Miguel Oscar Menassa decía en uno de sus poemas: “Remad hasta quedar sin fuerzas y ahí comprenderéis el motivo de mi pasión”.

Pues sí, en esta tarde de viernes y dentro del ciclo dedicado al deporte tratamos precisamente de entrar en ese mundo fascinante del remo, para saber de cerca que pasión les mueve a aquellos hombres y mujeres que dejan muchas horas de sus días en esa devoción por remar. Fijeza que ya en la historia del hombre aparece en sus orígenes como modo y medio de vida para surcar ríos y mares en su afán por descubrir nuevos territorios.

Para ello gustamos de la gentileza de invitados como Francisco López Barea (piragüista) y Esperanza Márquez (remera), dos curtidos maestros, deportistas de elite y conocedores de una disciplina deportiva en donde el medio es el agua y los recursos la propia fuerza y constancia.
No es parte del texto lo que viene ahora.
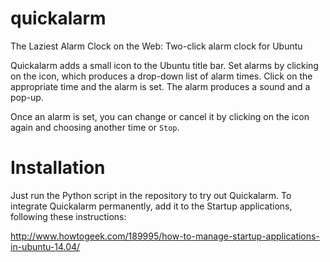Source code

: # quickalarm
The Laziest Alarm Clock on the Web: Two-click alarm clock for Ubuntu

Quickalarm adds a small icon to the Ubuntu title bar. Set alarms by clicking on the icon, which produces a drop-down list of alarm times. Click on the appropriate time and the alarm is set. The alarm produces a sound and a pop-up.

Once an alarm is set, you can change or cancel it by clicking on the icon again and choosing another time or `Stop`.

# Installation
Just run the Python script in the repository to try out Quickalarm. To integrate Quickalarm permanently, add it to the Startup applications, following these instructions:

http://www.howtogeek.com/189995/how-to-manage-startup-applications-in-ubuntu-14.04/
Nadie mejor que ellos para hablarnos de las peculiaridades del remo y sus modalidades dentro del deporte competitivo, adversidades para llegar a cotas de gloria y sus experiencias en el olimpismo como colofón  a una carrera llena de obstáculos  y sacrificios materiales y también por supuesto familiares o emocionales.

Nuestro ya amigo Francisco se encuentra en el ranking olímpico del deporte sevillano con sus tres participaciones, en Los Ángeles 84, Seúl 88 y España 92, consiguiendo diploma olímpico en las modalidades C-1 500 y C-1 1.000 con óptimos resultados.

La entrañable Esperanza igualmente participó  en los juegos de Atlanta 96 en doble Scull ligero, alcanzando  similar resultado para su ya digna trayectoria deportiva, y quedando a las puertas del posterior evento en Sidney 2000.

Ambos decían conocer bien esos aproximados siete kilómetros de aguas tranquilas que ofrece nuestro río Guadalquivir, en donde se puede entrenar tanto en la velocidad como largas distancias, nada menos con la ciudad de Sevilla al fondo, en donde imaginamos ese continuo discurrir de gentes haciendo compañía por sus inmediaciones a los perseverantes remeros, quizá amenizándoles horas de entrenamientos junto al Centro Especializado de Alto Rendimiento (CEAR) de la Cartuja en donde son adiestrados técnicamente para mejor aprovechamiento de sus cualidades.

Nos detallaron básicamente los tipos de botes y sus modalidades en remo olímpico: “Couple”, skiff y Scull de dos y cuatro. “Punta”, dos y cuatro con y sin timonel y ocho con timonel.

También de manera generalizada supimos que en el piragüismo o canotaje hay singularidades dependiendo del tipo de embarcación, número de palistas o superficie acuática. En la correspondiente a aguas tranquilas, en donde nuestros invitados son versados especialistas, las distancias reconocidas como olimpicas en línea recta sin obstáculos son 200, 500 y 1000 metros.

Los reclusos dentro de su expectante participación se encontraron cómodos y a la vez mostraron curiosidad por una práctica deportiva de minorías y tan desconocida para muchos de nosotros, asistentes todos que a esa hora de la tarde compartíamos el módulo núm. tres de respeto en preventivos.

Gracias a la compañía de presos y voluntarios como a Francisco y Esperanza por su deportiva amabilidad.